╭──

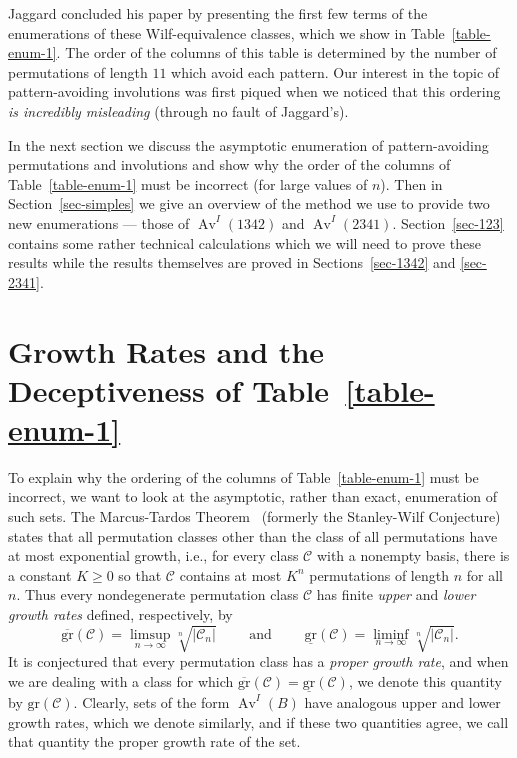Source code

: \documentclass[10pt]{article}
\theoremstyle{plain}
\newcommand{\Av}{\operatorname{Av}}
\newcommand{\C}{\mathcal{C}}
\newcommand{\gr}{\mathrm{gr}}
\newcommand{\lgr}{\underline{\mathrm{gr}}}
\newcommand{\ugr}{\overline{\mathrm{gr}}}
\begin{document}
Jaggard concluded his paper by presenting the first few terms of the enumerations of these Wilf-equivalence classes, which we show in Table~\ref{table-enum-1}. The order of the columns of this table is determined by the number of permutations of length $11$ which avoid each pattern. Our interest in the topic of pattern-avoiding involutions was first piqued when we noticed that this ordering \emph{is incredibly misleading} (through no fault of Jaggard's).

In the next section we discuss the asymptotic enumeration of pattern-avoiding permutations and involutions and show why the order of the columns of Table~\ref{table-enum-1} must be incorrect (for large values of $n$). Then in Section~\ref{sec-simples} we give an overview of the method we use to provide two new enumerations --- those of $\Av^I(1342)$ and $\Av^I(2341)$. Section~\ref{sec-123} contains some rather technical calculations which we will need to prove these results while the results themselves are proved in Sections~\ref{sec-1342} and \ref{sec-2341}.

%
%
%
%
%
%
%
%
%
%
%
%

\section{Growth Rates and the Deceptiveness of Table~\ref{table-enum-1}}\label{section:grs}

To explain why the ordering of the columns of Table~\ref{table-enum-1} must be incorrect, we want to look at the asymptotic, rather than exact, enumeration of such sets. The Marcus-Tardos Theorem~\cite{marcus:excluded-permut:} (formerly the Stanley-Wilf Conjecture) states that all permutation classes other than the class of all permutations have at most exponential growth, i.e., for every class $\C$ with a nonempty basis, there is a constant $K\ge 0$ so that $\C$ contains at most $K^n$ permutations of length $n$ for all $n$. Thus every nondegenerate permutation class $\C$ has finite {\it upper\/} and {\it lower growth rates\/} defined, respectively, by
\[
	\ugr(\C) = \limsup_{n\rightarrow\infty}\sqrt[n]{|\C_n|}
		\qquad \text{ and } \qquad
	\lgr(\C) = \liminf_{n\rightarrow\infty}\sqrt[n]{|\C_n|}.
\]
It is conjectured that every permutation class has a {\it proper growth rate\/}, and when we are dealing with a class for which $\ugr(\C)=\lgr(\C)$, we denote this quantity by $\gr(\C)$. Clearly, sets of the form $\Av^I(B)$ have analogous upper and lower growth rates, which we denote similarly, and if these two quantities agree, we call that quantity the proper growth rate of the set.
\end{document}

╰──

The entries above should be retyped word for word, with all pictures omitted.

- _EXERCISE RESULT_
Source code

: \documentclass[10pt]{article}
\theoremstyle{plain}
\newcommand{\Av}{\operatorname{Av}}
\newcommand{\C}{\mathcal{C}}
\newcommand{\gr}{\mathrm{gr}}
\newcommand{\lgr}{\underline{\mathrm{gr}}}
\newcommand{\ugr}{\overline{\mathrm{gr}}}
\begin{document}
Jaggard concluded his paper by presenting the first few terms of the enumerations of these Wilf-equivalence classes, which we show in Table~\ref{table-enum-1}. The order of the columns of this table is determined by the number of permutations of length $11$ which avoid each pattern. Our interest in the topic of pattern-avoiding involutions was first piqued when we noticed that this ordering \emph{is incredibly misleading} (through no fault of Jaggard's).

In the next section we discuss the asymptotic enumeration of pattern-avoiding permutations and involutions and show why the order of the columns of Table~\ref{table-enum-1} must be incorrect (for large values of $n$). Then in Section~\ref{sec-simples} we give an overview of the method we use to provide two new enumerations --- those of $\Av^I(1342)$ and $\Av^I(2341)$. Section~\ref{sec-123} contains some rather technical calculations which we will need to prove these results while the results themselves are proved in Sections~\ref{sec-1342} and \ref{sec-2341}.

%
%
%
%
%
%
%
%
%
%
%
%

\section{Growth Rates and the Deceptiveness of Table~\ref{table-enum-1}}\label{section:grs}

To explain why the ordering of the columns of Table~\ref{table-enum-1} must be incorrect, we want to look at the asymptotic, rather than exact, enumeration of such sets. The Marcus-Tardos Theorem~\cite{marcus:excluded-permut:} (formerly the Stanley-Wilf Conjecture) states that all permutation classes other than the class of all permutations have at most exponential growth, i.e., for every class $\C$ with a nonempty basis, there is a constant $K\ge 0$ so that $\C$ contains at most $K^n$ permutations of length $n$ for all $n$. Thus every nondegenerate permutation class $\C$ has finite {\it upper\/} and {\it lower growth rates\/} defined, respectively, by
\[
	\ugr(\C) = \limsup_{n\rightarrow\infty}\sqrt[n]{|\C_n|}
		\qquad \text{ and } \qquad
	\lgr(\C) = \liminf_{n\rightarrow\infty}\sqrt[n]{|\C_n|}.
\]
It is conjectured that every permutation class has a {\it proper growth rate\/}, and when we are dealing with a class for which $\ugr(\C)=\lgr(\C)$, we denote this quantity by $\gr(\C)$. Clearly, sets of the form $\Av^I(B)$ have analogous upper and lower growth rates, which we denote similarly, and if these two quantities agree, we call that quantity the proper growth rate of the set.
\end{document}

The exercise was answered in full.